> **THE PROBLEM**: Search the data for the word "level" and copy every line where it occurs.

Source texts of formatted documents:

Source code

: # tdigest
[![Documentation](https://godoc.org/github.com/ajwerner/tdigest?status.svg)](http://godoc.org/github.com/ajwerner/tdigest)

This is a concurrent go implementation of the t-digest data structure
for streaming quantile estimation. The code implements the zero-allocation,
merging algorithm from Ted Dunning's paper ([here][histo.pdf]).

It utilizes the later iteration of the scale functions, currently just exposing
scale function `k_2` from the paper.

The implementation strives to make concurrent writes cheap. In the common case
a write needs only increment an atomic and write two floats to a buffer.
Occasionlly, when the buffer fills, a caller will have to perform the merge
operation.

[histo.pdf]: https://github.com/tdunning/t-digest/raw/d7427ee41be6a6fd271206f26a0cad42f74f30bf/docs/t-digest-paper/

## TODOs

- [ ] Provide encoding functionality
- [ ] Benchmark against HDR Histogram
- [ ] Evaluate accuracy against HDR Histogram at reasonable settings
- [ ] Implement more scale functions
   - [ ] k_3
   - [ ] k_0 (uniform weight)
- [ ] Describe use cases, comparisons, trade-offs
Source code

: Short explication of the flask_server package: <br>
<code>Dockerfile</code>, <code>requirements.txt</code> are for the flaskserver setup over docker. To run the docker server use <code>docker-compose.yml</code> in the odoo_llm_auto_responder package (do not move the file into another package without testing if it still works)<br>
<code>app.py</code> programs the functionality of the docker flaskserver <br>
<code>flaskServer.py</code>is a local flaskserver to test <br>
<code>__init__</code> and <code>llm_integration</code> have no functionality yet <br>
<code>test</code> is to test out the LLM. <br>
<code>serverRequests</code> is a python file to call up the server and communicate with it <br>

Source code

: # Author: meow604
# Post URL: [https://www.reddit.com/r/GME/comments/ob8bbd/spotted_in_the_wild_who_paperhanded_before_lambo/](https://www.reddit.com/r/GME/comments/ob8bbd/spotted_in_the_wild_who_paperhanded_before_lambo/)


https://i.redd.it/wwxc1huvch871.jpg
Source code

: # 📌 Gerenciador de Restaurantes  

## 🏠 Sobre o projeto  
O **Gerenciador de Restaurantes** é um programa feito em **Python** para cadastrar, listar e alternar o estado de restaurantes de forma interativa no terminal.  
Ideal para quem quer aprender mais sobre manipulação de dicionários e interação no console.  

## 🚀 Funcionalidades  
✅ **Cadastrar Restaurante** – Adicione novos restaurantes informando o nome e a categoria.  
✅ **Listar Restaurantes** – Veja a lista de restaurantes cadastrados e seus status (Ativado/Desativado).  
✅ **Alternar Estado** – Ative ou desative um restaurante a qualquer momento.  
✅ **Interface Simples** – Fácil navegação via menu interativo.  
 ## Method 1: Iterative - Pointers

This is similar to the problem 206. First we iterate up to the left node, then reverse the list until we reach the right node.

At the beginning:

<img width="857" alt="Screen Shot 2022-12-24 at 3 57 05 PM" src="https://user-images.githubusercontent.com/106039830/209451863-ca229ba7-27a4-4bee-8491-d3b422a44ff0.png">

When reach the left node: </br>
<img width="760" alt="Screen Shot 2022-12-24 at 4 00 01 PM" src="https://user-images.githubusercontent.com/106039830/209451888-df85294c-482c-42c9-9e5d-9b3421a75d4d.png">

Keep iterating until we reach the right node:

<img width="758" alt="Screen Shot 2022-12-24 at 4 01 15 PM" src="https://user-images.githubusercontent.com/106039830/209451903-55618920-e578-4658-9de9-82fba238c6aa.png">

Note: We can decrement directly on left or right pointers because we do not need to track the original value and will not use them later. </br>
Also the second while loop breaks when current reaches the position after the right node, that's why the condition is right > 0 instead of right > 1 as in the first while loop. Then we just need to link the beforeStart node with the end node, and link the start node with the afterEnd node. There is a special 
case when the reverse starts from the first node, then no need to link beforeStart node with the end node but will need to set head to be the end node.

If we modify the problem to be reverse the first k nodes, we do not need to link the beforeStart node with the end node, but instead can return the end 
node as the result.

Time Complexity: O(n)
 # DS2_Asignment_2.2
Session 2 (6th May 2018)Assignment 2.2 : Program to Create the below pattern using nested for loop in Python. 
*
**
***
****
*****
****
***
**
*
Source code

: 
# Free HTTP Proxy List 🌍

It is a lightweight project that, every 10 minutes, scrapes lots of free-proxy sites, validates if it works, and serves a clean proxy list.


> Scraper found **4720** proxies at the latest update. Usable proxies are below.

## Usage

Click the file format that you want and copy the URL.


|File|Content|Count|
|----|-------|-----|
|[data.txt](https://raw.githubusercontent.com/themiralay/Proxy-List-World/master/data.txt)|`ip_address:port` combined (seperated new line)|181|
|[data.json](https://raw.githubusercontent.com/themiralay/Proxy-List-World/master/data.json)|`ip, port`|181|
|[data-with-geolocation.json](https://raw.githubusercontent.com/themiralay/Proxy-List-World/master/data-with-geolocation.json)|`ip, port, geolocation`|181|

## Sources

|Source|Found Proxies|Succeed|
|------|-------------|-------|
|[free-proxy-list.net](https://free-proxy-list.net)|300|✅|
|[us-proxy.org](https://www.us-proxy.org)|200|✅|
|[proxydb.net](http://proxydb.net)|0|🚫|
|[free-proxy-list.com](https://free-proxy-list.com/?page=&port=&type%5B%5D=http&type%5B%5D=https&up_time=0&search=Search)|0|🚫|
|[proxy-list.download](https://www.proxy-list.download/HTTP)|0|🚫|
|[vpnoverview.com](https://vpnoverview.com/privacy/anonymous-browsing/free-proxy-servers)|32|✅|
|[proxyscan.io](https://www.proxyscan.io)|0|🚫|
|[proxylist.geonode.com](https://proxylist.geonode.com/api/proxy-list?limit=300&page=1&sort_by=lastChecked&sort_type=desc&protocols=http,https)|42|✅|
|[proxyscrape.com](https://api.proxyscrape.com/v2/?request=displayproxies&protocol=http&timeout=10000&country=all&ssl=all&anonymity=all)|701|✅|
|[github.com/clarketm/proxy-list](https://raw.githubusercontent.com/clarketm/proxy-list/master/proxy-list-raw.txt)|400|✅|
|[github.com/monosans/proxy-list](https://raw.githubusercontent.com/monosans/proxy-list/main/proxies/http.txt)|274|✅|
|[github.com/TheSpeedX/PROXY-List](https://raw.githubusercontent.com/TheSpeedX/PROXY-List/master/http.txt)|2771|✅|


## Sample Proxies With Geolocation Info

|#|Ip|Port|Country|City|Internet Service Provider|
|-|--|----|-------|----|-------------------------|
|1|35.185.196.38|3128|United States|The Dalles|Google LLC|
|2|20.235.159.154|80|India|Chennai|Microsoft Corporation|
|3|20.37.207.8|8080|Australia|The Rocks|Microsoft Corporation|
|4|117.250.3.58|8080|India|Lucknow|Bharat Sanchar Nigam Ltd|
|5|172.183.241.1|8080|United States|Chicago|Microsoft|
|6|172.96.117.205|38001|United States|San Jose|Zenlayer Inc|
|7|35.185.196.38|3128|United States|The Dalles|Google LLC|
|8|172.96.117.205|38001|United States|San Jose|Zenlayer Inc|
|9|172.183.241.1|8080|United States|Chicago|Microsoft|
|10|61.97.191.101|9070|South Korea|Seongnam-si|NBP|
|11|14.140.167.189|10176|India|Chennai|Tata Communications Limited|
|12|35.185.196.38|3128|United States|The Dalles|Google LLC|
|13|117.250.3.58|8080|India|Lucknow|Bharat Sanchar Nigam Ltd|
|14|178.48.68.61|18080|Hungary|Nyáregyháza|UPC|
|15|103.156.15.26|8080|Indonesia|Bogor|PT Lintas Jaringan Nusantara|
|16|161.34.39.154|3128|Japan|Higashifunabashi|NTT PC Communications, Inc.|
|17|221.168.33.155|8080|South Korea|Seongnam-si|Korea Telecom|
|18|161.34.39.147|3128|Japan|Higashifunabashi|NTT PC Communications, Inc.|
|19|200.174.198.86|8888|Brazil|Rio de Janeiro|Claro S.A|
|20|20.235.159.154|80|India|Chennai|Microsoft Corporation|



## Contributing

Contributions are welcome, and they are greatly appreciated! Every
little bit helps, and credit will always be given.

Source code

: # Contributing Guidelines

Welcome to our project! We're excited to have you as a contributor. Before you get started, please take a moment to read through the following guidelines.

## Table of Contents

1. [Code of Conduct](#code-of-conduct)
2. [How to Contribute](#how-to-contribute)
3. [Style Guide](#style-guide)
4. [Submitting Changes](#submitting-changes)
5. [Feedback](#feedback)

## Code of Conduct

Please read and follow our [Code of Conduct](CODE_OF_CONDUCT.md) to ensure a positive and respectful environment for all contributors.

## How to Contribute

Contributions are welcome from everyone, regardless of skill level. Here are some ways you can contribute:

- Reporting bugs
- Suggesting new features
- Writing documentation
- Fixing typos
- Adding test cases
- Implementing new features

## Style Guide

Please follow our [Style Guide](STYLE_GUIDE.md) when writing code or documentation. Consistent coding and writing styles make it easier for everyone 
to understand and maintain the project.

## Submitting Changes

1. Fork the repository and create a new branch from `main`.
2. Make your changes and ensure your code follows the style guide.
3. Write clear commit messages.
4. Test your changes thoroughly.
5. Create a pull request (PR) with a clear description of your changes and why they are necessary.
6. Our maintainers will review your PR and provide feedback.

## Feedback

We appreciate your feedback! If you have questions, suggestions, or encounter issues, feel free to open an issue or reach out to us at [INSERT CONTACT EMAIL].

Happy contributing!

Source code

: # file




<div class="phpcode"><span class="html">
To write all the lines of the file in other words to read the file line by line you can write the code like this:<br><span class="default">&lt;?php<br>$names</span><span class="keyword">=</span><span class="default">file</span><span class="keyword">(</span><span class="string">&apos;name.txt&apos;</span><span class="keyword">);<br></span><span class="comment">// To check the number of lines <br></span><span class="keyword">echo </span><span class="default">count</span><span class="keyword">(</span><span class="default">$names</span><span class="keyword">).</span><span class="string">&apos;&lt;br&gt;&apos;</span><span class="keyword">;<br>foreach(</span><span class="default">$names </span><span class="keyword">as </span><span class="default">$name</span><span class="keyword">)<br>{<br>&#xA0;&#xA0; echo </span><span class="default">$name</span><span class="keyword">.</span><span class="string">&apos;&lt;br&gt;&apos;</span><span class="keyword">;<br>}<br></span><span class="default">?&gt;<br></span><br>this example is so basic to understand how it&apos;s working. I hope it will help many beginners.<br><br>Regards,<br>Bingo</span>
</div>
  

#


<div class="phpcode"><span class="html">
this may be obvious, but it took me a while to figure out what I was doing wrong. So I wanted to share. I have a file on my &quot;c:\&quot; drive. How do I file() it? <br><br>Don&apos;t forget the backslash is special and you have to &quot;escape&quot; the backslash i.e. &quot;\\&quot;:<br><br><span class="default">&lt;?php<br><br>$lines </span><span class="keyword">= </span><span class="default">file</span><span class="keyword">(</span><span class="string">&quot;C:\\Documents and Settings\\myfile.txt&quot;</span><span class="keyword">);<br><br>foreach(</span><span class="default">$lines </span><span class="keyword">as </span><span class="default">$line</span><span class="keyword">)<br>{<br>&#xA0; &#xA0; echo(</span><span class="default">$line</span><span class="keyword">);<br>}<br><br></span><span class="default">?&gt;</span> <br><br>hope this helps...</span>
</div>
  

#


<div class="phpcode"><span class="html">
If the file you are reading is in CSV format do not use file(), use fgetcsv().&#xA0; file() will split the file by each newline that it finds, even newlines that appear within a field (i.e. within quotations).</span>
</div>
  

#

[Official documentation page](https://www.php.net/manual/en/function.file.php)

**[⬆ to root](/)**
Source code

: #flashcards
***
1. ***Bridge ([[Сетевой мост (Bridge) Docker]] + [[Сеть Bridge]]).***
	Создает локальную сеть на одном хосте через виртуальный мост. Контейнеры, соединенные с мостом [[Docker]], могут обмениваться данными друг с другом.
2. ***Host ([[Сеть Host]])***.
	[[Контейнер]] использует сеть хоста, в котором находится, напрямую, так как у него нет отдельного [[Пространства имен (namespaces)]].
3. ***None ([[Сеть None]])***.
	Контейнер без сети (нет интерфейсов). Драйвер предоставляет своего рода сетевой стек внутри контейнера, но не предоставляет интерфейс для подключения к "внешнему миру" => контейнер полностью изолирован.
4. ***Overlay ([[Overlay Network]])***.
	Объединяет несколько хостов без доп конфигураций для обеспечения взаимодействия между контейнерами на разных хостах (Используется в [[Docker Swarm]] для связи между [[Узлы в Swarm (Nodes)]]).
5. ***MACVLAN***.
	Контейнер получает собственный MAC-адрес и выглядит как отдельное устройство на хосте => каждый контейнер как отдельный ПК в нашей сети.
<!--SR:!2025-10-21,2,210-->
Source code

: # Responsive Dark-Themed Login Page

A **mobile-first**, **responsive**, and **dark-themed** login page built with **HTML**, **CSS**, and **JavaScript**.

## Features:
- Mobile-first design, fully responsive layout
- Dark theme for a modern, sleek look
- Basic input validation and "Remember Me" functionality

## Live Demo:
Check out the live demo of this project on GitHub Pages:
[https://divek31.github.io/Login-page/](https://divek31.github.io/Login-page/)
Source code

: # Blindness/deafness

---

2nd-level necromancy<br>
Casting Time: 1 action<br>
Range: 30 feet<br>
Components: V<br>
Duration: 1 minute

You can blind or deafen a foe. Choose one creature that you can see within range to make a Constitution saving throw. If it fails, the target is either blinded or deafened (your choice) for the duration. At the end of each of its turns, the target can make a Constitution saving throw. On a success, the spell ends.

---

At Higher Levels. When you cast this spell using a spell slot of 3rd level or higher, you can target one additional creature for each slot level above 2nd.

> **RESULT OF THE EXERCISE**:
Contributions are welcome from everyone, regardless of skill level. Here are some ways you can contribute:
2nd-level necromancy<br>
At Higher Levels. When you cast this spell using a spell slot of 3rd level or higher, you can target one additional creature for each slot level above 2nd.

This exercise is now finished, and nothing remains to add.